To add to the gruesomeness of the neighbourhood, a weird, wailing cry began to rise from the high ledge above their heads, at the sound of which the Jeveros crossed themselves and mumbled a prayer.
“What is it?” asked the midshipman, not without a little touch of awe.
“Alma perdida!” said Luis, reverently lowering his voice. The words meant “a lost soul,” but the boy was unaware of that, and Smyth did not think a mountain-ledge, such as this, quite the right place to choose for enlightening him. Used to Spanish and now to Indian superstition, he guessed—and rightly—that the cry was that of some bird, probably peculiar to the Andes; and he questioned Filipe, who was walking at his mule’s head.

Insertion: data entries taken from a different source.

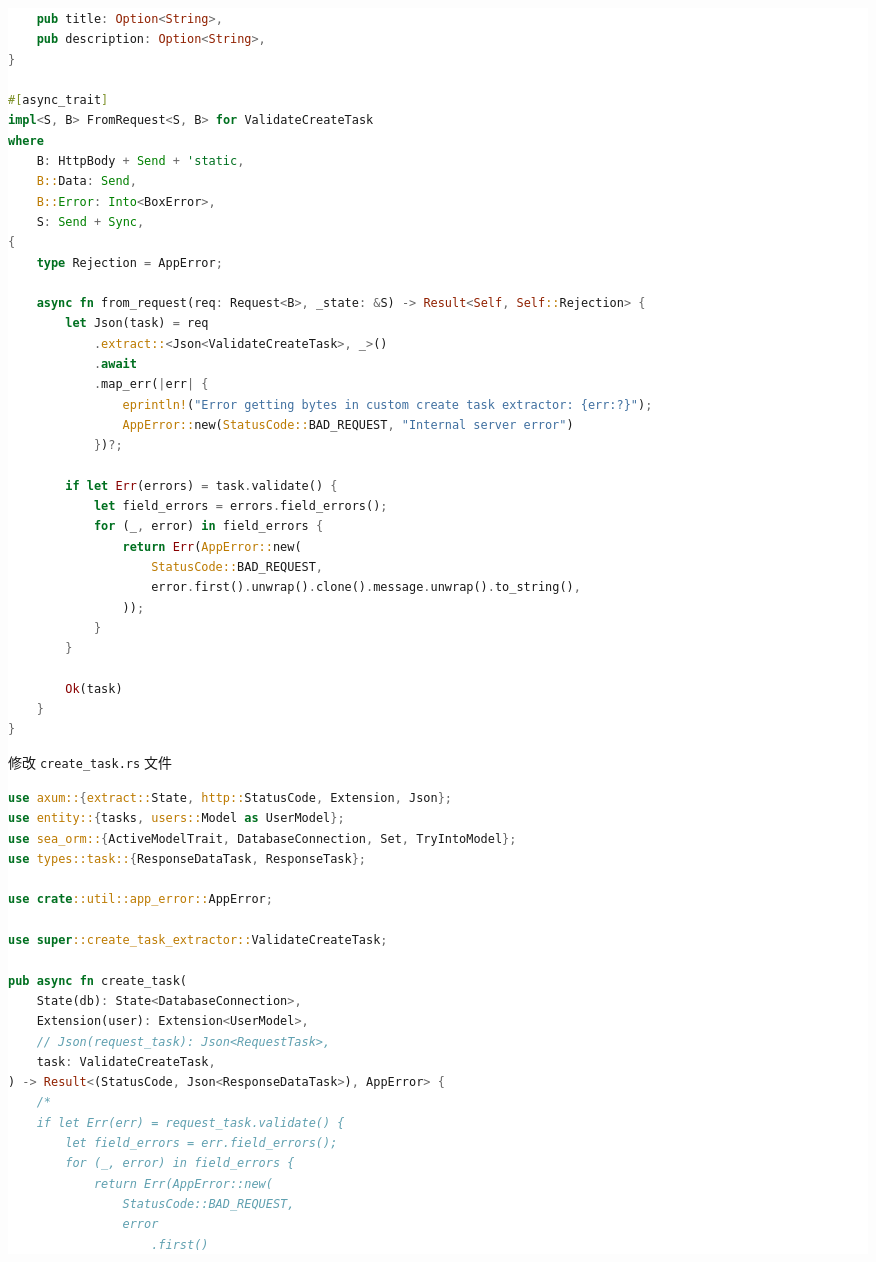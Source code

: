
 ```rust
    pub title: Option<String>,
    pub description: Option<String>,
}

#[async_trait]
impl<S, B> FromRequest<S, B> for ValidateCreateTask
where
    B: HttpBody + Send + 'static,
    B::Data: Send,
    B::Error: Into<BoxError>,
    S: Send + Sync,
{
    type Rejection = AppError;

    async fn from_request(req: Request<B>, _state: &S) -> Result<Self, Self::Rejection> {
        let Json(task) = req
            .extract::<Json<ValidateCreateTask>, _>()
            .await
            .map_err(|err| {
                eprintln!("Error getting bytes in custom create task extractor: {err:?}");
                AppError::new(StatusCode::BAD_REQUEST, "Internal server error")
            })?;

        if let Err(errors) = task.validate() {
            let field_errors = errors.field_errors();
            for (_, error) in field_errors {
                return Err(AppError::new(
                    StatusCode::BAD_REQUEST,
                    error.first().unwrap().clone().message.unwrap().to_string(),
                ));
            }
        }

        Ok(task)
    }
}
```

修改 `create_task.rs` 文件

```rust
use axum::{extract::State, http::StatusCode, Extension, Json};
use entity::{tasks, users::Model as UserModel};
use sea_orm::{ActiveModelTrait, DatabaseConnection, Set, TryIntoModel};
use types::task::{ResponseDataTask, ResponseTask};

use crate::util::app_error::AppError;

use super::create_task_extractor::ValidateCreateTask;

pub async fn create_task(
    State(db): State<DatabaseConnection>,
    Extension(user): Extension<UserModel>,
    // Json(request_task): Json<RequestTask>,
    task: ValidateCreateTask,
) -> Result<(StatusCode, Json<ResponseDataTask>), AppError> {
    /*
    if let Err(err) = request_task.validate() {
        let field_errors = err.field_errors();
        for (_, error) in field_errors {
            return Err(AppError::new(
                StatusCode::BAD_REQUEST,
                error
                    .first()
```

“Yes; it is a bird. It passes its time in bewailing the dead, and the sins which they have committed.”
“It will have a chance of bewailing its own death,” said the lieutenant peevishly, “as soon as I can get a shot at it,” at which the guides betrayed as much horror as Smyth himself would have shown had they proposed using an albatross as a target.
“What are we going to do if we meet another string of mules along here?” he asked.